*WORK TASK*: In your reply, write out the records exactly, each line intact.

*RECORDS PROVIDED*:
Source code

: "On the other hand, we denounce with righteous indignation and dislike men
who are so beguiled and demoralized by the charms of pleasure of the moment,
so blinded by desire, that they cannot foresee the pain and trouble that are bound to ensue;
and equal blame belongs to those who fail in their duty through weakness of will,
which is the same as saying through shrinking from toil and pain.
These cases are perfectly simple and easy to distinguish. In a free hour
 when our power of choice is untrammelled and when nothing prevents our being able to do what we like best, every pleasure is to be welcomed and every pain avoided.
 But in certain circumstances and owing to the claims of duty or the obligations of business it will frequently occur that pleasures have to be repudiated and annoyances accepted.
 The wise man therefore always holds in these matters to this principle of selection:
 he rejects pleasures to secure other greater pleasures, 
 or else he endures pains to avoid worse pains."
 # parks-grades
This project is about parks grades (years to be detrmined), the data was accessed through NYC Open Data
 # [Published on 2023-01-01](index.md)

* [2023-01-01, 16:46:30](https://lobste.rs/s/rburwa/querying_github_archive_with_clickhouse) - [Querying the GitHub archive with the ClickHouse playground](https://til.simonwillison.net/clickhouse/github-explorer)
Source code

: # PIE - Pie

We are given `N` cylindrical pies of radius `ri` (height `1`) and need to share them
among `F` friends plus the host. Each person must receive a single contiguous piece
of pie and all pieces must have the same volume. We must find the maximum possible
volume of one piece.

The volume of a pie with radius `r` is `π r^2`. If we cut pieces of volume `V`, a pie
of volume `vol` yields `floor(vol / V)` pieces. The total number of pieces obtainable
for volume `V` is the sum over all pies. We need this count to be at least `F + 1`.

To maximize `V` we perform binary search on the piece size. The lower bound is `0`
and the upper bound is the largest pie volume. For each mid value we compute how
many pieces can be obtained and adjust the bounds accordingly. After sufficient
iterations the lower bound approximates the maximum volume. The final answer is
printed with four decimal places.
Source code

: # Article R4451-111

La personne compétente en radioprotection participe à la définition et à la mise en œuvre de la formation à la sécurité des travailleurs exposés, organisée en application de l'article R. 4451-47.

*EXPECTED OUTPUT*:
Source code

: "On the other hand, we denounce with righteous indignation and dislike men
who are so beguiled and demoralized by the charms of pleasure of the moment,
so blinded by desire, that they cannot foresee the pain and trouble that are bound to ensue;
and equal blame belongs to those who fail in their duty through weakness of will,
which is the same as saying through shrinking from toil and pain.
These cases are perfectly simple and easy to distinguish. In a free hour
 when our power of choice is untrammelled and when nothing prevents our being able to do what we like best, every pleasure is to be welcomed and every pain avoided.
 But in certain circumstances and owing to the claims of duty or the obligations of business it will frequently occur that pleasures have to be repudiated and annoyances accepted.
 The wise man therefore always holds in these matters to this principle of selection:
 he rejects pleasures to secure other greater pleasures, 
 or else he endures pains to avoid worse pains."
 # parks-grades
This project is about parks grades (years to be detrmined), the data was accessed through NYC Open Data
 # [Published on 2023-01-01](index.md)

* [2023-01-01, 16:46:30](https://lobste.rs/s/rburwa/querying_github_archive_with_clickhouse) - [Querying the GitHub archive with the ClickHouse playground](https://til.simonwillison.net/clickhouse/github-explorer)
Source code

: # PIE - Pie

We are given `N` cylindrical pies of radius `ri` (height `1`) and need to share them
among `F` friends plus the host. Each person must receive a single contiguous piece
of pie and all pieces must have the same volume. We must find the maximum possible
volume of one piece.

The volume of a pie with radius `r` is `π r^2`. If we cut pieces of volume `V`, a pie
of volume `vol` yields `floor(vol / V)` pieces. The total number of pieces obtainable
for volume `V` is the sum over all pies. We need this count to be at least `F + 1`.

To maximize `V` we perform binary search on the piece size. The lower bound is `0`
and the upper bound is the largest pie volume. For each mid value we compute how
many pieces can be obtained and adjust the bounds accordingly. After sufficient
iterations the lower bound approximates the maximum volume. The final answer is
printed with four decimal places.
Source code

: # Article R4451-111

La personne compétente en radioprotection participe à la définition et à la mise en œuvre de la formation à la sécurité des travailleurs exposés, organisée en application de l'article R. 4451-47.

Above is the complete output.